START Record extracts
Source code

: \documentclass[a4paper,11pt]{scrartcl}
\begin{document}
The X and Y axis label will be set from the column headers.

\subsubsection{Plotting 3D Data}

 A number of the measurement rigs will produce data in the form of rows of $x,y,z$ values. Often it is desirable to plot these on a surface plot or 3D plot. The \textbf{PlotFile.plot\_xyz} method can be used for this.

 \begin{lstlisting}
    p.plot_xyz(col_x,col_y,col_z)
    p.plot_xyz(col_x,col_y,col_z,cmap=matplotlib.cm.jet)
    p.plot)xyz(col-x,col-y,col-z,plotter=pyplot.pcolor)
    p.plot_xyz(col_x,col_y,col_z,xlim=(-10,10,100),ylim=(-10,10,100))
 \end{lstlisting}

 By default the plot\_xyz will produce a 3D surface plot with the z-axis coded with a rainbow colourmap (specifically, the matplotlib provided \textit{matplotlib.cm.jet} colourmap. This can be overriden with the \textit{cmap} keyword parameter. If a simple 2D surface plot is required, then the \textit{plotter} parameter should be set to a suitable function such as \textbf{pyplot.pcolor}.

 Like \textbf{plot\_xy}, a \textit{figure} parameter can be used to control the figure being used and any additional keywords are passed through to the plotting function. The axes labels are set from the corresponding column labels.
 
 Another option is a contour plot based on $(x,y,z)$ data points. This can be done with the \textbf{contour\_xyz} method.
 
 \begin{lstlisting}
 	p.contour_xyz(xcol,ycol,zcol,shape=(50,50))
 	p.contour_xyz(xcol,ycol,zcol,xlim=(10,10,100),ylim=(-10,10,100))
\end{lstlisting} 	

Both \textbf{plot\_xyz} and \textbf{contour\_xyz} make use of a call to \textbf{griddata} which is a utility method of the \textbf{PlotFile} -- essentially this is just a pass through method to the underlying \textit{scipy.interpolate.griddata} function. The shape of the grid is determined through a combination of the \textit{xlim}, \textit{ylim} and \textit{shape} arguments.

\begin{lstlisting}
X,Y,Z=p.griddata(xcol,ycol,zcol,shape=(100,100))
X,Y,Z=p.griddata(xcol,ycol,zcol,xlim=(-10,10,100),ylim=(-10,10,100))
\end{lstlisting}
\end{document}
END Record extracts
## [Directions for this task]
Scan the entries above, and wherever a line holds the string "shape", copy it.

## [Solution to this problem]
 	p.contour_xyz(xcol,ycol,zcol,shape=(50,50))
Both \textbf{plot\_xyz} and \textbf{contour\_xyz} make use of a call to \textbf{griddata} which is a utility method of the \textbf{PlotFile} -- essentially this is just a pass through method to the underlying \textit{scipy.interpolate.griddata} function. The shape of the grid is determined through a combination of the \textit{xlim}, \textit{ylim} and \textit{shape} arguments.
X,Y,Z=p.griddata(xcol,ycol,zcol,shape=(100,100))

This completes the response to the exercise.